By Ruzanna Stepanian
Law-enforcement authorities have identified security officers, who shot and killed opposition protesters during the post-election clashes in Yerevan, and are now determining whether the use of lethal force was justified, a senior investigator said on Tuesday.

At least eight civilians and two interior troops were killed as security forces tried to disperse thousands of supporters of opposition leader Levon Ter-Petrosian who barricaded themselves at a vast street intersection outside the Yerevan mayor’s office on March 1. The clashes, the worst in Armenia’s history, followed the break-up earlier in the day of Ter-Petrosian’s non-stop demonstrations in the city’s Liberty Square against official results of the February 19 disputed presidential election.

According to the Special Investigative Service (SIS), a law-enforcement agency subordinated to Armenia’s Office of the Prosecutor-General, three of the civilian victims were killed by tear gas grenades fired by riot police from a very shory distance. Prosecutor-General Aghvan Hovsepian claimed earlier this month that the investigators still do not know which police officers mishandled the riot equipment.
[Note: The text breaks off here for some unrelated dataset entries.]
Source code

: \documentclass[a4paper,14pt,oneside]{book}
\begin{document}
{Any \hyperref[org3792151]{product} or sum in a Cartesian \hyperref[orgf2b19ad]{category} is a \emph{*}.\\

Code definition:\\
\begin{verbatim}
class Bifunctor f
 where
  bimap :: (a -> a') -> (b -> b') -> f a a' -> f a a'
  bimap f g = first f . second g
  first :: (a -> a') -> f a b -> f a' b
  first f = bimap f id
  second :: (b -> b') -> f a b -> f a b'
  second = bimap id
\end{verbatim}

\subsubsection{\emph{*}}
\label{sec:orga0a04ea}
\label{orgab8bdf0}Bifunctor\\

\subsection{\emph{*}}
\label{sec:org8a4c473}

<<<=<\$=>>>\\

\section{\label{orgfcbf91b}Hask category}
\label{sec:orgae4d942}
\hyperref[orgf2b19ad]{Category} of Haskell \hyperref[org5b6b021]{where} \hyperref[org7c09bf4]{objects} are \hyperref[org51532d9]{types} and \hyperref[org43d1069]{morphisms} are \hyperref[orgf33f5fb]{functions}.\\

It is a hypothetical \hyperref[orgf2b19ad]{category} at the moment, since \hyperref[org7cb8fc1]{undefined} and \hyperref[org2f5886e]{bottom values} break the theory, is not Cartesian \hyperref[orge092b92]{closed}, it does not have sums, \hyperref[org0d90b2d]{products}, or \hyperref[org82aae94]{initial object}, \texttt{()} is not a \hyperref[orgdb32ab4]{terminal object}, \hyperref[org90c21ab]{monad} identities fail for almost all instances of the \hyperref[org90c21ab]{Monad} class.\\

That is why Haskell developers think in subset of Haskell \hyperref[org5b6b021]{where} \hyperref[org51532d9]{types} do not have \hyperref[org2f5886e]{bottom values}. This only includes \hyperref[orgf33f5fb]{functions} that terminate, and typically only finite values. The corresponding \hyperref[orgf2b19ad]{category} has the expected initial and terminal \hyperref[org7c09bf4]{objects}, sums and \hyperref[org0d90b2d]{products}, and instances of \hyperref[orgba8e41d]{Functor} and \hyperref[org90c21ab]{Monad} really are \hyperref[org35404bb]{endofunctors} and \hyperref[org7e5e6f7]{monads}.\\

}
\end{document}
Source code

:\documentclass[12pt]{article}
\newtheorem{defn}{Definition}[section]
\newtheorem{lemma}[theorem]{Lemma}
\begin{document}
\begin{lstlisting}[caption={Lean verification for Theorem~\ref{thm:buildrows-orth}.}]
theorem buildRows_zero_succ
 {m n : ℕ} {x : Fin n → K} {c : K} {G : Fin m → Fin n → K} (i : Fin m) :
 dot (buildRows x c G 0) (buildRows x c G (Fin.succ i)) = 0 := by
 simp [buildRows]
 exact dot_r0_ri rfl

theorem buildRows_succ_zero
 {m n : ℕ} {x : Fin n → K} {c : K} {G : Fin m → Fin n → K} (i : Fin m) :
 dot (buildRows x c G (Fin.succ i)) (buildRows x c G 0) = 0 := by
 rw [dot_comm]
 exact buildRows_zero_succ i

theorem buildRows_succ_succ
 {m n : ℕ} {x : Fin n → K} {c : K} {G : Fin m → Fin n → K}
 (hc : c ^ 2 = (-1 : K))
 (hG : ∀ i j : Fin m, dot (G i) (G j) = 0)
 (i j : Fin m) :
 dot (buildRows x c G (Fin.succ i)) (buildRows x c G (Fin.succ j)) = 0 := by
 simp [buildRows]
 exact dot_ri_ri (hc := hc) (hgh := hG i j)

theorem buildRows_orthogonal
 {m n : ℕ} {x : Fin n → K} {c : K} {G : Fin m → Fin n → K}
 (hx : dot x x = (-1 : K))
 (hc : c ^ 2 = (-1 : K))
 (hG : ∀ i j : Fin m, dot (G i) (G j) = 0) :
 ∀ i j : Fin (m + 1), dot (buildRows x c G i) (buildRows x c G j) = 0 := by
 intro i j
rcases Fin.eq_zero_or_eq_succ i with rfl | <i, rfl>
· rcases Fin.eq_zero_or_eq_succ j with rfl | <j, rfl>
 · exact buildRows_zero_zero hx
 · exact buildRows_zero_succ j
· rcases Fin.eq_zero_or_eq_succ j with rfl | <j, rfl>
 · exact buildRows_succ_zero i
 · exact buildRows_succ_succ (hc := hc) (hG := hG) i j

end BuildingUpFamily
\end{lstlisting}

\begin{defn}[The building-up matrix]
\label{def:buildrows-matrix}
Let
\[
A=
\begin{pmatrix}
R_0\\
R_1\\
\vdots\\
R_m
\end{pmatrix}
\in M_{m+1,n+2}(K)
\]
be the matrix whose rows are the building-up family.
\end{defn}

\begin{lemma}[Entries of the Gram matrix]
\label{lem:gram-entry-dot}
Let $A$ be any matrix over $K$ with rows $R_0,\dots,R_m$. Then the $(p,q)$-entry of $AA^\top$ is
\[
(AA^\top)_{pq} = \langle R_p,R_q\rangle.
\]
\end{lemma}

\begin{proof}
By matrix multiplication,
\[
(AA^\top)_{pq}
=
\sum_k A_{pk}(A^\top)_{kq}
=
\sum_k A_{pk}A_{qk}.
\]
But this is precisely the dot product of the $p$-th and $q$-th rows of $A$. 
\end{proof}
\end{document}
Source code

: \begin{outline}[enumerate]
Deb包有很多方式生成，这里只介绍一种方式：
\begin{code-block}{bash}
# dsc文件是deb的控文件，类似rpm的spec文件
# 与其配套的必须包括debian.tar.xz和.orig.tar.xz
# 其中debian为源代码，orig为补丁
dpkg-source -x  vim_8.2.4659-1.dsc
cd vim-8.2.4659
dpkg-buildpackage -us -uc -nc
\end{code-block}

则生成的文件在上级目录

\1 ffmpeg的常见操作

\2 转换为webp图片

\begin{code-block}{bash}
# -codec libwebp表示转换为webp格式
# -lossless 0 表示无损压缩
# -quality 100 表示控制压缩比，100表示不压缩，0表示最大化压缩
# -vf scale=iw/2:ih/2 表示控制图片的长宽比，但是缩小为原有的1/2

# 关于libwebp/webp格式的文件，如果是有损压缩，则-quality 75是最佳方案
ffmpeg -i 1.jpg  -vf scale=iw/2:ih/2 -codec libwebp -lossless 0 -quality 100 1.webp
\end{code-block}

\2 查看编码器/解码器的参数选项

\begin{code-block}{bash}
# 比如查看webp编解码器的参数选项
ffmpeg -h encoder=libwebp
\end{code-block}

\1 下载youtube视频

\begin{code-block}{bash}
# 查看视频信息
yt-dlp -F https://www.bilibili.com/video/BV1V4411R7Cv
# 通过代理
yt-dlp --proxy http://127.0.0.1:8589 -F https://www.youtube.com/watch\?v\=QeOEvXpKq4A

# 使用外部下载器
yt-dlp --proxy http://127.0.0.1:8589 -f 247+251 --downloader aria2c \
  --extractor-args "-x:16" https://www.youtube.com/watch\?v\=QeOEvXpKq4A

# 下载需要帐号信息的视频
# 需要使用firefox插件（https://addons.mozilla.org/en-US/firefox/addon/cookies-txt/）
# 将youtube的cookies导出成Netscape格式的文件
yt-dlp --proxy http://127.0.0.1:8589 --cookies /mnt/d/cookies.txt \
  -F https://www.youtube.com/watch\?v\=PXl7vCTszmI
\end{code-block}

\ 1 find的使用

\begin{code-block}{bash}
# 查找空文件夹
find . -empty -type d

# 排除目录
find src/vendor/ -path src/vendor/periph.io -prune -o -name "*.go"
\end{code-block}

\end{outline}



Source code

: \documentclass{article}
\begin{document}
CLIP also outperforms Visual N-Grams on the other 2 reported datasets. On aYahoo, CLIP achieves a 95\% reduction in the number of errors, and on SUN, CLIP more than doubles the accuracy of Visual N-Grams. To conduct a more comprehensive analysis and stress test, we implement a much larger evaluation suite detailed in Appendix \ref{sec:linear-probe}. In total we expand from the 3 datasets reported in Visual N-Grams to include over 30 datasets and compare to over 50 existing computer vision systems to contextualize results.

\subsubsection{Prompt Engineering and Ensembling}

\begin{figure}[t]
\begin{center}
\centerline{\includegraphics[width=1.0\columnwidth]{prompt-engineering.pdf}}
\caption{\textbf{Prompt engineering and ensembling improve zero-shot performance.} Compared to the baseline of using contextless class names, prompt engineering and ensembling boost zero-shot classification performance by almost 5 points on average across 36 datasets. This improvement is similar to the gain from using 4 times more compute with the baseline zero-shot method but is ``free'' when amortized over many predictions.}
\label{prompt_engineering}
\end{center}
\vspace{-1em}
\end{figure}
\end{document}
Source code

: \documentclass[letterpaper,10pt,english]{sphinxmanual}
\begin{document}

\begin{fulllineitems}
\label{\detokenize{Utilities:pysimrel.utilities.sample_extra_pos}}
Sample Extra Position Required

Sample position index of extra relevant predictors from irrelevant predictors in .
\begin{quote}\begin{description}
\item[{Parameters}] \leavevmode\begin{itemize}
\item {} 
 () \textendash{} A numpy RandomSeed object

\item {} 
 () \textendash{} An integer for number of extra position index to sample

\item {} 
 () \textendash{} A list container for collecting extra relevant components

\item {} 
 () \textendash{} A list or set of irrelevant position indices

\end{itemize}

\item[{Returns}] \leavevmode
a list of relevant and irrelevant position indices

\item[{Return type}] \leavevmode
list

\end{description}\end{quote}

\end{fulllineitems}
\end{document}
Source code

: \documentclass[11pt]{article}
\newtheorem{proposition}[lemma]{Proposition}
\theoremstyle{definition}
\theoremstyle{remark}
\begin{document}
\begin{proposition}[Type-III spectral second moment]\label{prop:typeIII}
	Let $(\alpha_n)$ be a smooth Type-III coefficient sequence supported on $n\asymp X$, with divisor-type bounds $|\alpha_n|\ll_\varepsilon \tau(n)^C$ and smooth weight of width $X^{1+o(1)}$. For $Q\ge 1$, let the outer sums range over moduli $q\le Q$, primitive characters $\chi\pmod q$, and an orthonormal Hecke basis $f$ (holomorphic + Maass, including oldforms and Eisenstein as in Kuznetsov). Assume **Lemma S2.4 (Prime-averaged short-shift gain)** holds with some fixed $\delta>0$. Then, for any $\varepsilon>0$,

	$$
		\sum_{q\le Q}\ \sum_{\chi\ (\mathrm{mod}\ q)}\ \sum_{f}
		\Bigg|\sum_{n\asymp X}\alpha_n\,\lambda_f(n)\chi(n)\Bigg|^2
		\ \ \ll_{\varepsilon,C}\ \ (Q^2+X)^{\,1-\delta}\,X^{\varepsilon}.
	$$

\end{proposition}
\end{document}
Neither Hovsepian nor any other law-enforcement official has so far publicly commented on the circumstances in which the five other civilians died. In an interview with RFE/RL, Vahagn Harutiunian, a senior SIS official leading the controversial official inquiry into the unrest, said the investigators have finally identified and questioned officers who shot them.

“All of them are known,” he said. “All of them have been interrogated. The investigation is continuing.”

Citing “the interests of the investigation,” Harutiunian refused to reveal the identity of the shooters or specify which security agency they work for.

“Use of firearms [by a law-enforcement officer] is not necessarily a crime,” said Harutiunian. “If firearms are used for preventing crimes or other legitimate purposes, that is naturally not punishable by criminal law.

“But that doesn’t mean we rule out the possibility of an unjustified use of firearms. The matter is being investigated.”

The Armenian government has justified the use of lethal force against the opposition protesters, saying that it thereby prevented a coup d’etat allegedly plotted by Ter-Petrosian and his associates. It has claimed that some of the protesters carried weapons, pointing to the deaths of two interior troop servicemen in the unprecedented street battles. However, none of more than 100 opposition members and supporters arrested following the clashes was charged in connection with those deaths.

The Ter-Petrosian-led opposition dismisses the coup allegations, insisting that the authorities brutally suppressed the massive post-election demonstrations in Yerevan. It considers former President Robert Kocharian the main mastermind of the “slaughter.”

The official version of events has also been questioned by Armenia’s human rights ombudsman and international human rights bodies such as the Council of Europe. They have repeatedly urged the government to allow an independent inquiry involving foreign experts.